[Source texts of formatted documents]
Content starts

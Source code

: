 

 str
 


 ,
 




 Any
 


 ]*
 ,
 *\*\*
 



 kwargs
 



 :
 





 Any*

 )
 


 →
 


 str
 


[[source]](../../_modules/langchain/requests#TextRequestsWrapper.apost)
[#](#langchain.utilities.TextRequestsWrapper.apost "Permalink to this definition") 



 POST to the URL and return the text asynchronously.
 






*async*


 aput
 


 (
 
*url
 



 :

Content ends
Content starts

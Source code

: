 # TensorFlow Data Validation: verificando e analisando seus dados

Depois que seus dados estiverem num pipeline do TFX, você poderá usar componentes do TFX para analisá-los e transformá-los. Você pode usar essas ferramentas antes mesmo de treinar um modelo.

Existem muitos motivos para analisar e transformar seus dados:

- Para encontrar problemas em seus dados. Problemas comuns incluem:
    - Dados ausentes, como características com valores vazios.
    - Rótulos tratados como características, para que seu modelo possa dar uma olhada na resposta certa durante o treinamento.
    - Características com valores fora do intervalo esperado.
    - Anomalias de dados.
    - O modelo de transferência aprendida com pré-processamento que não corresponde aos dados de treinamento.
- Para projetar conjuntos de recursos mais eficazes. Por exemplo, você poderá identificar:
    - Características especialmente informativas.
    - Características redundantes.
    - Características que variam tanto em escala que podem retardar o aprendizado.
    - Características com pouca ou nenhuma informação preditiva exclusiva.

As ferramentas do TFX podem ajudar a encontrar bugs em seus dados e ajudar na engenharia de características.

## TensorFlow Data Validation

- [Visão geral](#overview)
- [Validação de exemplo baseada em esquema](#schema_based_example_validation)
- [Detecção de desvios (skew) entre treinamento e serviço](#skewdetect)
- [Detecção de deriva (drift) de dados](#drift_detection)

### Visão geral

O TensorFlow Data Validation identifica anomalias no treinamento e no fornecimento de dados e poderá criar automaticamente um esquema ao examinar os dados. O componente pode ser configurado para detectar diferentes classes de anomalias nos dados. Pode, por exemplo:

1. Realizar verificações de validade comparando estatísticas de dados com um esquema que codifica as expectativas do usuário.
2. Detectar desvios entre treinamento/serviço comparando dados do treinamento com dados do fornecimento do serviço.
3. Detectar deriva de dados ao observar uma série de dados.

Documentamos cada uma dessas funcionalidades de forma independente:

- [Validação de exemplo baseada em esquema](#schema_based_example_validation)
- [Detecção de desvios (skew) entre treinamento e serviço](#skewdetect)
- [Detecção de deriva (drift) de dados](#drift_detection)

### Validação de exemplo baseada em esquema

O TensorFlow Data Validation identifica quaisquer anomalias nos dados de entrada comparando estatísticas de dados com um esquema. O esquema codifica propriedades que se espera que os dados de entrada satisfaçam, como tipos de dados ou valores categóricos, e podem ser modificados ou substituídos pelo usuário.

Content ends

WHAT IS BEING ASKED
Could you retype exactly the lines above, starting at the line that contains "- Para encontrar" and ending at the line that contains "### Visão geral", and nothing more?

TASK ANSWER
- Para encontrar problemas em seus dados. Problemas comuns incluem:
    - Dados ausentes, como características com valores vazios.
    - Rótulos tratados como características, para que seu modelo possa dar uma olhada na resposta certa durante o treinamento.
    - Características com valores fora do intervalo esperado.
    - Anomalias de dados.
    - O modelo de transferência aprendida com pré-processamento que não corresponde aos dados de treinamento.
- Para projetar conjuntos de recursos mais eficazes. Por exemplo, você poderá identificar:
    - Características especialmente informativas.
    - Características redundantes.
    - Características que variam tanto em escala que podem retardar o aprendizado.
    - Características com pouca ou nenhuma informação preditiva exclusiva.

As ferramentas do TFX podem ajudar a encontrar bugs em seus dados e ajudar na engenharia de características.

## TensorFlow Data Validation

- [Visão geral](#overview)
- [Validação de exemplo baseada em esquema](#schema_based_example_validation)
- [Detecção de desvios (skew) entre treinamento e serviço](#skewdetect)
- [Detecção de deriva (drift) de dados](#drift_detection)

### Visão geral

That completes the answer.